### Exercise objective
Using the entries that follow, write out the line containing "- Social engineering.", the line containing "###### APPLICABILITY NOTES", and every line between them, exactly and nothing else.

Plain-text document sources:

....

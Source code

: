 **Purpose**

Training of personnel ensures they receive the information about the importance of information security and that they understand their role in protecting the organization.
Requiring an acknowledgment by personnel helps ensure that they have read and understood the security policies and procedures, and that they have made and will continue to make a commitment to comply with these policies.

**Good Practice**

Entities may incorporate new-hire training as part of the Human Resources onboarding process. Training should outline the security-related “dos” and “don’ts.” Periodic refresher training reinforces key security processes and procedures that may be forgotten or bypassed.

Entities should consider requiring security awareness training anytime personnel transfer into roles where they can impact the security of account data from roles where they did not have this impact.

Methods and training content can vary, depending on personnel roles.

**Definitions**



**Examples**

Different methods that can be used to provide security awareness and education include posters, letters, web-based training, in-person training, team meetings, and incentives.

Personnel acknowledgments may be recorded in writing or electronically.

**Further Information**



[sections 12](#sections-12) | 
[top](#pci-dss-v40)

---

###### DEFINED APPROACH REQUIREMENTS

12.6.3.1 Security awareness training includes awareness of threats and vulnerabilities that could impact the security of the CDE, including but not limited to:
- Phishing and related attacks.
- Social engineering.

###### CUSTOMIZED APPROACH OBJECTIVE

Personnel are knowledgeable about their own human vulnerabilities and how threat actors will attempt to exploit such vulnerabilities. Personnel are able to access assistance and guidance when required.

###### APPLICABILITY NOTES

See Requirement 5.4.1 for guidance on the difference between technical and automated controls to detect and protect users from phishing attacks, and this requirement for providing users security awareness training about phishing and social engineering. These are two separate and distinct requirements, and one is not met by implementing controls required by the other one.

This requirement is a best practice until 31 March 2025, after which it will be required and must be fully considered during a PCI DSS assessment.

....

### Written response
- Social engineering.

###### CUSTOMIZED APPROACH OBJECTIVE

Personnel are knowledgeable about their own human vulnerabilities and how threat actors will attempt to exploit such vulnerabilities. Personnel are able to access assistance and guidance when required.

###### APPLICABILITY NOTES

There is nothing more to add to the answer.